SocketA Coolers Roundup. Q1`2004
Recently, we tested all the most popular coolers for SocketA processors:
P4 Coolers: Q4`2003
Coolers for AMD: Q4`2003
Coolers for P4: Q3`2003
Coolers for AMD: Q3`2003
This platform is already moving towards its decline which will probably start no earlier than the year 2005. It means that for at least one year ahead AMD will be supplying processors for the socket, and other manufacturers will be shipping motherboards and coolers.
As regards the coolers, with all the variety of models the user has almost no choice. Developers so far have failed to create a cooler of balanced performance (efficiency, small mass, low noise level). The main criticism is just about the noise level which is still at an unacceptably high mark for most coolers. That is why we'll be treating this parameter as equal as the cooling efficiency. We'll be bringing in all the other parameters (mass, sizes, fastening scheme, processing quality etc.) only for estimation.

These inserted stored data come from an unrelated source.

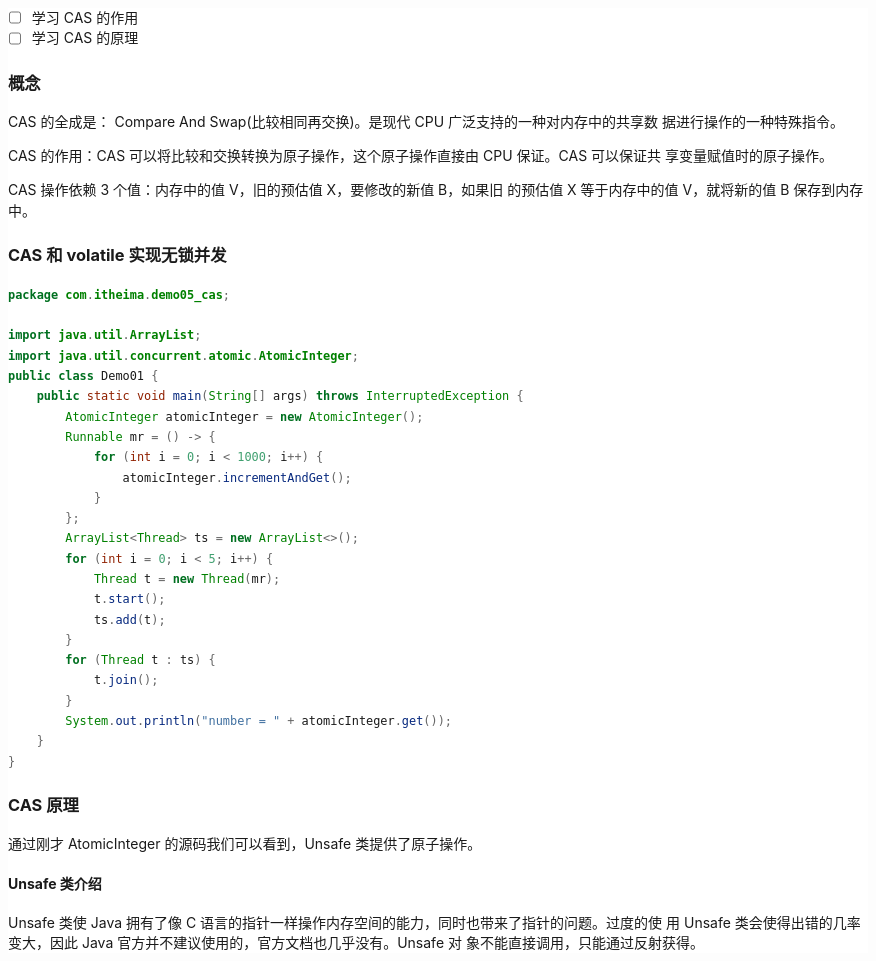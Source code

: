 - [ ] 学习 CAS 的作用
- [ ] 学习 CAS 的原理

### 概念

CAS 的全成是： Compare And Swap(比较相同再交换)。是现代 CPU 广泛支持的一种对内存中的共享数
据进行操作的一种特殊指令。

CAS 的作用：CAS 可以将比较和交换转换为原子操作，这个原子操作直接由 CPU 保证。CAS 可以保证共 享变量赋值时的原子操作。

CAS 操作依赖 3 个值：内存中的值 V，旧的预估值 X，要修改的新值 B，如果旧 的预估值 X 等于内存中的值 V，就将新的值 B 保存到内存中。

### CAS 和 volatile 实现无锁并发

```java
package com.itheima.demo05_cas;

import java.util.ArrayList;
import java.util.concurrent.atomic.AtomicInteger;
public class Demo01 {
    public static void main(String[] args) throws InterruptedException {
        AtomicInteger atomicInteger = new AtomicInteger();
        Runnable mr = () -> {
            for (int i = 0; i < 1000; i++) {
                atomicInteger.incrementAndGet();
            }
        };
        ArrayList<Thread> ts = new ArrayList<>();
        for (int i = 0; i < 5; i++) {
            Thread t = new Thread(mr);
            t.start();
            ts.add(t);
        }
        for (Thread t : ts) {
            t.join();
        }
        System.out.println("number = " + atomicInteger.get());
    }
}
```

### CAS 原理

通过刚才 AtomicInteger 的源码我们可以看到，Unsafe 类提供了原子操作。

#### Unsafe 类介绍

Unsafe 类使 Java 拥有了像 C 语言的指针一样操作内存空间的能力，同时也带来了指针的问题。过度的使
用 Unsafe 类会使得出错的几率变大，因此 Java 官方并不建议使用的，官方文档也几乎没有。Unsafe 对
象不能直接调用，只能通过反射获得。
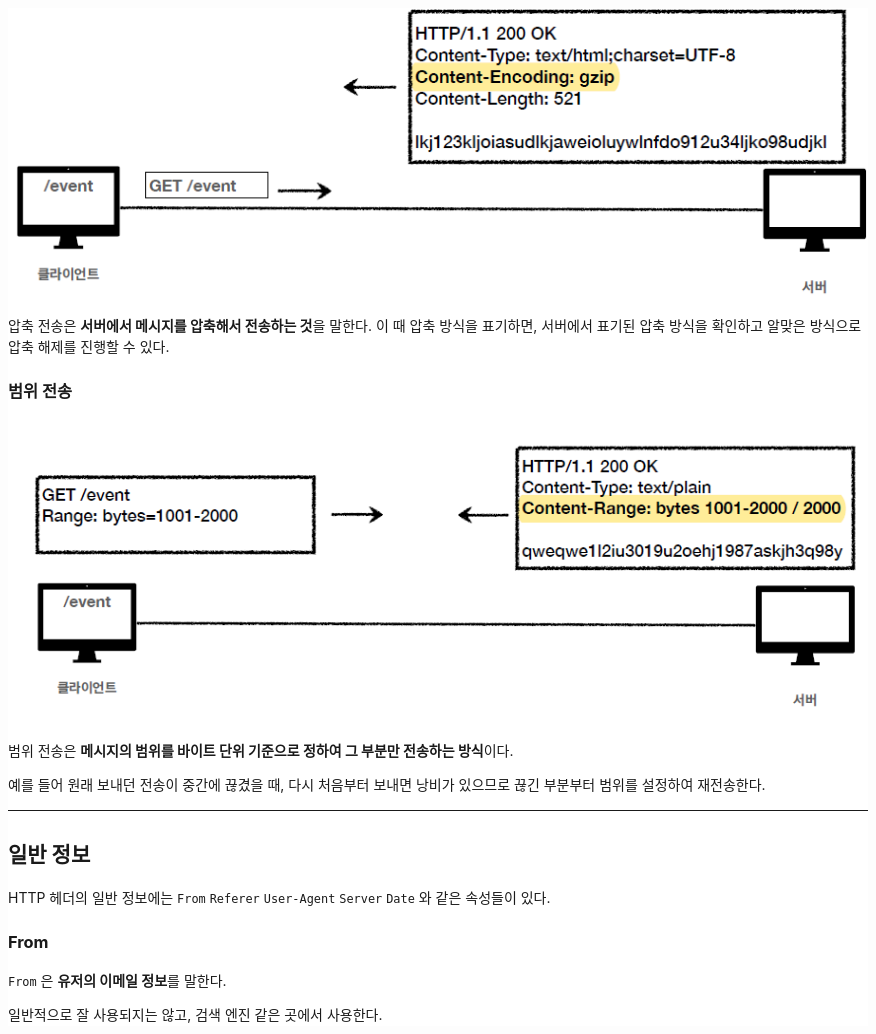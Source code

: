 ![image.png](img/46.png)

압축 전송은 **서버에서 메시지를 압축해서 전송하는 것**을 말한다.
이 때 압축 방식을 표기하면, 서버에서 표기된 압축 방식을 확인하고 알맞은 방식으로 압축 해제를 진행할 수 있다.

### 범위 전송
![image.png](img/48.png)

범위 전송은 **메시지의 범위를 바이트 단위 기준으로 정하여 그 부분만 전송하는 방식**이다.

예를 들어 원래 보내던 전송이 중간에 끊겼을 때, 다시 처음부터 보내면 낭비가 있으므로 끊긴 부분부터 범위를 설정하여 재전송한다.

---

## 일반 정보
HTTP 헤더의 일반 정보에는 `From` `Referer` `User-Agent` `Server` `Date` 와 같은 속성들이 있다.

### From
`From` 은 **유저의 이메일 정보**를 말한다.

일반적으로 잘 사용되지는 않고, 검색 엔진 같은 곳에서 사용한다.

Today, we are reviewing three coolers made by Spire - a new line of Igloo 2510 coolers and a brand-new Titan CU9TB/SC cooler.
Titan is among the largest manufacturers of cooling devices. Its main activity is about producing cheap coolers. But in the sector of high-efficiency coolers, the company has nothing to offer. The only product which could have pretensions for the crown was CU5TB cooler.
However, despite its low price (under $13) and the full copper radiator with a smart aluminum fan, the cooler hasn't gained popularity among the users. Its main issue was the noise level of the fan. Therefore, you could only use such a cooler with a speed regulator only, which had to be purchased separately.
Quite recently, Titan has presented a new model for the public judgment: Titan CU9TB/SC in which, hopefully, all the predecessor's flaws will be fixed.
The cooler is packaged in a big box, and thoroughly wrapped in foam-rubber. Besides, in the box there is a tub with the famous "silvery paste" (highly non-recommended for use) and a speed regulator (highly recommended). The presence of a speed regulator is a big step forward as compared to CU5TB.
On the face of it, the cooler is very nice: the copper radiator is inside a gleaming metal housing, on top of which there is a fan made of transparent plastic. The fan's fins are colored blue, and on the fan itself there is a plastic protective grid.
Note that the fastening clip has a hook on all the six teeth of the processor socket. The cramp is resilient enough, so there aren't any issues during installation. But in so doing you have to use improvised means, a screwdriver.
When it comes to the processing of the base, Titan coolers have always been among the leaders at that criterion. So CU9TB proved no exception: the base is polished to the mirror gleam (10/10 mark).
To protect it against scratches and corrosion, there is a plastic film glued to the base.
Now let's take a closer look at the fan. Its maximum rotational speed is =4200 RPM (with the minimum 1800 RPM). The air flow is 42.08 CFM(18.03CFM), ad the noise level does not exceed 36dBa (~20dBa).
In practice, the fan demonstrated excellent acoustic performance: in the normal mode, the noise was quite acceptable. As the rotational speed dropped to the minimum, the noise from the fan disappeared completely!
And the favorable impression from the cooler disappeared completely right after the very first tests. The cooler showed very poor efficiency: by 6 C worse than its predecessor, CU5TB! After the thorough search I found out the cause: it turned out that engineers at Titan followed a vicious circle towards cost reductions. In particular, the radiator fins are not welded to the base like it is in CU5TB, but glued with some sort of thermal interface (which proved to be of rather poor quality, as the results showed).
This fact made the advantages of the cooler null and void. As a result, the cooler might be of interest to only the users of weak processors who are after noiseless operation of the CPU unit.